Puraka, Rechaka, Kumbhaka
In-breathing (Puraka): "Even as a man sucks in water through the stem of a lotus even so should breath be drawn in. Such are the characteristics of in-breathing (puraka)." (Amrita Nada Up. 12.)
Out-breathing (Rechaka): consists in giving out, through the nostrils, the impure air from the lungs.
"Blowing out the air which is not part of one's body into the outside space and keeping to a state of emptiness, such are the characteristics of out-breathing (Rechaka)." (Amrita Nada Up. 11.)
Holding the Breath (Kumbhaka): "To keep still without breathing in, nor breathing out, nor move any limb, such are the characteristics of the Chalice (Kumbhaka)." (Amrita Nada Up. 15.)
Holding the breath (Kumbhaka) or "Chalice" is of two kinds: (a) The outward Chalice (bahya kumbhaka) consists in breathing out and then stopping the breath. The method usually adopted is to breathe in for the time it takes to repeat four times the sacred Syllable of Obeisance AUM, breathe out for the time it takes to repeat the syllable eight times, and stop breathing for the time it takes to repeat AUM sixteen times.
(b) The inward Chalice (abhyantara kumbhaka) consists in breathing in, then holding the breath before breathing out. The method usually adopted is to breathe in for four AUMS, hold for sixteen AUMS, and breathe out for eight AUMS.

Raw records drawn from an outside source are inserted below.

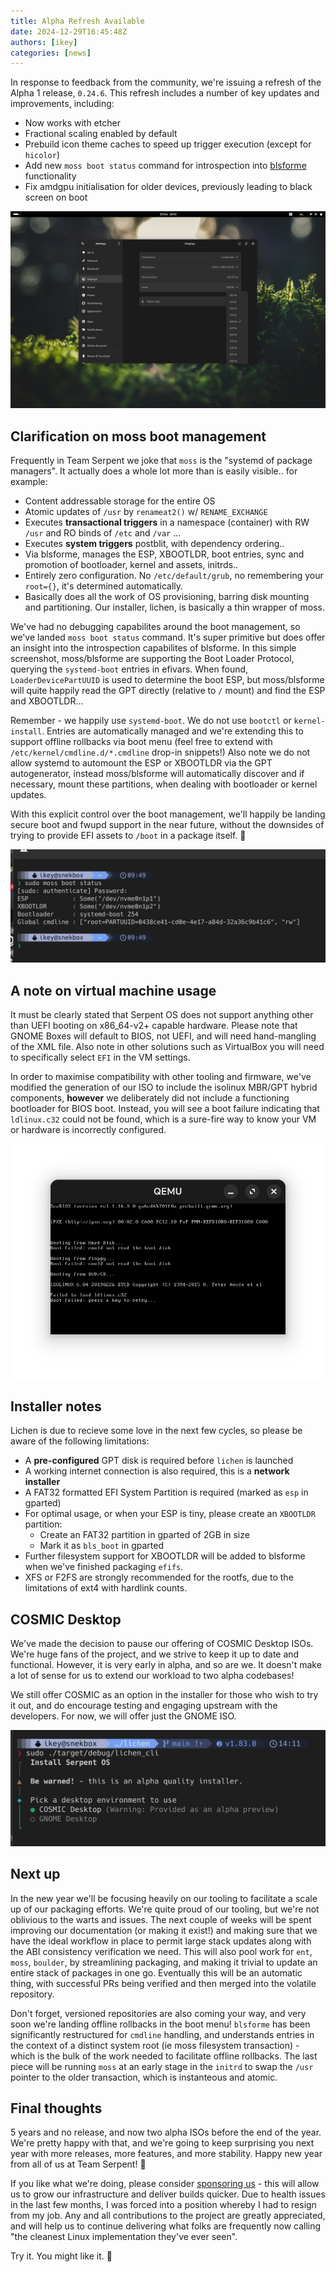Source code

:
 ```yaml
---
title: Alpha Refresh Available
date: 2024-12-29T16:45:48Z
authors: [ikey]
categories: [news]
---
```


In response to feedback from the community, we're issuing a refresh of the Alpha 1 release, `0.24.6`. This refresh includes a number of key updates and improvements, including:

 - Now works with etcher
 - Fractional scaling enabled by default
 - Prebuild icon theme caches to speed up trigger execution (except for `hicolor`)
 - Add new `moss boot status` command for introspection into [blsforme](https://github.com/serpent-os/blsforme) functionality
 - Fix amdgpu initialisation for older devices, previously leading to black screen on boot

![Fractional scaling, much loved](featured-background.png)

## Clarification on moss boot management

Frequently in Team Serpent we joke that `moss` is the "systemd of package managers". It actually does a whole lot more than is easily visible.. for example:

 - Content addressable storage for the entire OS
 - Atomic updates of `/usr` by `renameat2()` w/ `RENAME_EXCHANGE`
 - Executes **transactional triggers** in a namespace (container) with RW `/usr` and RO binds of `/etc` and `/var` ...
 - Executes **system triggers** postblit, with dependency ordering..
 - Via blsforme, manages the ESP, XBOOTLDR, boot entries, sync and promotion of bootloader, kernel and assets, initrds..
 - Entirely zero configuration. No `/etc/default/grub`, no remembering your `root={}`, it's determined automatically.
 - Basically does all the work of OS provisioning, barring disk mounting and partitioning. Our installer, lichen, is basically a thin wrapper of moss.

We've had no debugging capabilites around the boot management, so we've landed `moss boot status` command. It's super primitive
but does offer an insight into the introspection capabilites of blsforme. In this simple screenshot, moss/blsforme are supporting the
Boot Loader Protocol, querying the `systemd-boot` entries in efivars. When found, `LoaderDevicePartUUID` is used to determine the
boot ESP, but moss/blsforme will quite happily read the GPT directly (relative to `/` mount) and find the ESP and XBOOTLDR...

Remember - we happily use `systemd-boot`. We do not use `bootctl` or `kernel-install`. Entries are automatically managed and
we're extending this to support offline rollbacks via boot menu (feel free to extend with `/etc/kernel/cmdline.d/*.cmdline` drop-in snippets!)
Also note we do not allow systemd to automount the ESP or XBOOTLDR via the GPT autogenerator, instead moss/blsforme will automatically
discover and if necessary, mount these partitions, when dealing with bootloader or kernel updates.

With this explicit control over the boot management, we'll happily be landing secure boot and fwupd support in the near future,
without the downsides of trying to provide EFI assets to `/boot` in a package itself. 😬

![moss boot status](moss_boot_status.png)

## A note on virtual machine usage

It must be clearly stated that Serpent OS does not support anything other than UEFI booting on x86_64-v2+ capable hardware.
Please note that GNOME Boxes will default to BIOS, not UEFI, and will need hand-mangling of the XML file. Also note in other
solutions such as VirtualBox you will need to specifically select `EFI` in the VM settings.

In order to maximise compatibility with other tooling and firmware, we've modified the generation of our ISO to include
the isolinux MBR/GPT hybrid components, **however** we deliberately did not include a functioning bootloader for BIOS boot.
Instead, you will see a boot failure indicating that `ldlinux.c32` could not be found, which is a sure-fire way to know your
VM or hardware is incorrectly configured.

![Invalid VM configuration](le_no_uefi.png)

## Installer notes

Lichen is due to recieve some love in the next few cycles, so please be aware of the following limitations:

 - A **pre-configured** GPT disk is required before `lichen` is launched
 - A working internet connection is also required, this is a **network installer**
 - A FAT32 formatted EFI System Partition is required (marked as `esp` in gparted)
 - For optimal usage, or when your ESP is tiny, please create an `XBOOTLDR` partition:
    - Create an FAT32 partition in gparted of 2GB in size
    - Mark it as `bls_boot` in gparted
 - Further filesystem support for XBOOTLDR will be added to blsforme when we've finished packaging `efifs`.
 - XFS or F2FS are strongly recommended for the rootfs, due to the limitations of ext4 with hardlink counts.

## COSMIC Desktop

We've made the decision to pause our offering of COSMIC Desktop ISOs. We're huge fans of the project, and we
strive to keep it up to date and functional. However, it is very early in alpha, and so are we. It doesn't make
a lot of sense for us to extend our workload to two alpha codebases!

We still offer COSMIC as an option in the installer for those who wish to try it out, and do encourage testing
and engaging upstream with the developers. For now, we will offer just the GNOME ISO.

![Lichen + COSMIC](lichen_dev.png)

## Next up

In the new year we'll be focusing heavily on our tooling to facilitate a scale up of our packaging efforts.
We're quite proud of our tooling, but we're not oblivious to the warts and issues. The next couple of weeks
will be spent improving our documentation (or making it exist!) and making sure that we have the ideal workflow
in place to permit large stack updates along with the ABI consistency verification we need. This will also
pool work for `ent`, `moss`, `boulder`, by streamlining packaging, and making it trivial to update an entire
stack of packages in one go. Eventually this will be an automatic thing, with successful PRs being verified
and then merged into the volatile repository.

Don't forget, versioned repositories are also coming your way, and very soon we're landing offline rollbacks in
the boot menu! `blsforme` has been significantly restructured for `cmdline` handling, and understands entries in
the context of a distinct system root (ie moss filesystem transaction) - which is the bulk of the work needed
to facilitate offline rollbacks. The last piece will be running `moss` at an early stage in the `initrd` to
swap the `/usr` pointer to the older transaction, which is instanteous and atomic.


## Final thoughts

5 years and no release, and now two alpha ISOs before the end of the year. We're pretty happy with that, and we're
going to keep surprising you next year with more releases, more features, and more stability. Happy new year from
all of us at Team Serpent! 🐍

If you like what we're doing, please consider [sponsoring us](/sponsor) - this will allow us to grow our infrastructure
and deliver builds quicker. Due to health issues in the last few months, I was forced into a position whereby I had to
resign from my job. Any and all contributions to the project are greatly appreciated, and will help us to continue delivering
what folks are frequently now calling "the cleanest Linux implementation they've ever seen".

Try it. You might like it. 🚀
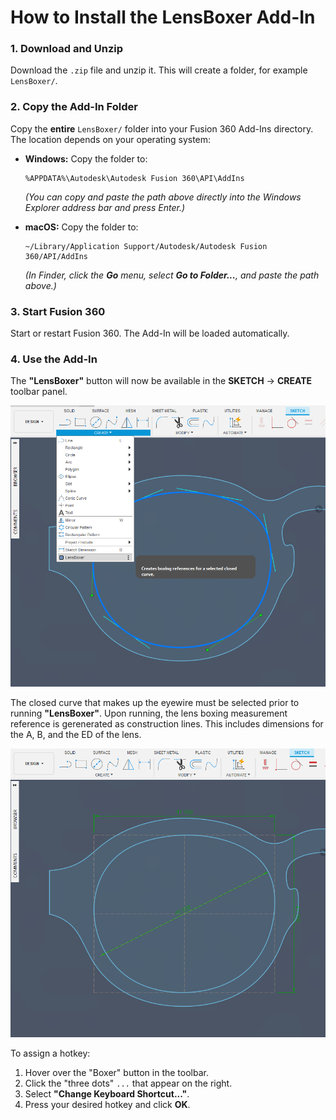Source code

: # How to Install the LensBoxer Add-In

### 1. Download and Unzip
Download the `.zip` file and unzip it. This will create a folder, for example `LensBoxer/`.

### 2. Copy the Add-In Folder
Copy the **entire** `LensBoxer/` folder into your Fusion 360 Add-Ins directory. The location depends on your operating system:

*   **Windows:**
    Copy the folder to:
    ```
    %APPDATA%\Autodesk\Autodesk Fusion 360\API\AddIns
    ```
    *(You can copy and paste the path above directly into the Windows Explorer address bar and press Enter.)*

*   **macOS:**
    Copy the folder to:
    ```
    ~/Library/Application Support/Autodesk/Autodesk Fusion 360/API/AddIns
    ```
    *(In Finder, click the **Go** menu, select **Go to Folder...**, and paste the path above.)*

### 3. Start Fusion 360
Start or restart Fusion 360. The Add-In will be loaded automatically.

### 4. Use the Add-In
The **"LensBoxer"** button will now be available in the **SKETCH** -> **CREATE** toolbar panel. 

![button location](readme_button_illustration.png)

The closed curve that makes up the eyewire must be selected prior to running **"LensBoxer"**. Upon running, the lens boxing measurement reference is gerenerated as construction lines. This includes dimensions for the A, B, and the ED of the lens.

![boxing illustration](readme_boxing_illustration.png)

To assign a hotkey:
1.  Hover over the "Boxer" button in the toolbar.
2.  Click the "three dots" `...` that appear on the right.
3.  Select **"Change Keyboard Shortcut..."**.
4.  Press your desired hotkey and click **OK**.
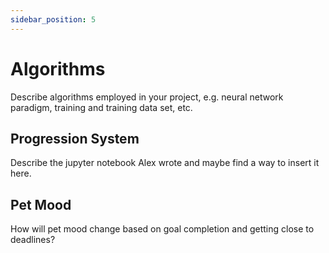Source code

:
 ```yaml
---
sidebar_position: 5
---
```


# Algorithms
Describe algorithms employed in your project, e.g. neural network paradigm, training and training data set, etc.

## Progression System
Describe the jupyter notebook Alex wrote and maybe find a way to insert it here.

## Pet Mood
How will pet mood change based on goal completion and getting close to deadlines?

The Absolute Chalice (kevala kumbhaka), or Stupefied Breathing (stambhavritti pranayama) consists in stopping the breath without effort at any point of in- or out-breathing. To do this, breathe regularly for some time, in-breathing for four AUMS, and breathing out for eight AUMS; then stop wherever convenient, and hold the breath for sixteen AUMS.
"That breath control in which the breath is held without effort and without breathing in or out, everyone calls the Absolute Chalice, kevala kumbhaka."
"He who is successful in the absolute chalice, without breathing in or out, finds nothing in the three worlds beyond his reach." (Vasishtha Samhita.)
"When, following the above method, the breath can be stopped for three ghatikas (one hour and a quarter), the yogi can realize all the attainments he wishes for without doubt." (Shiva Samhita 3, 62.)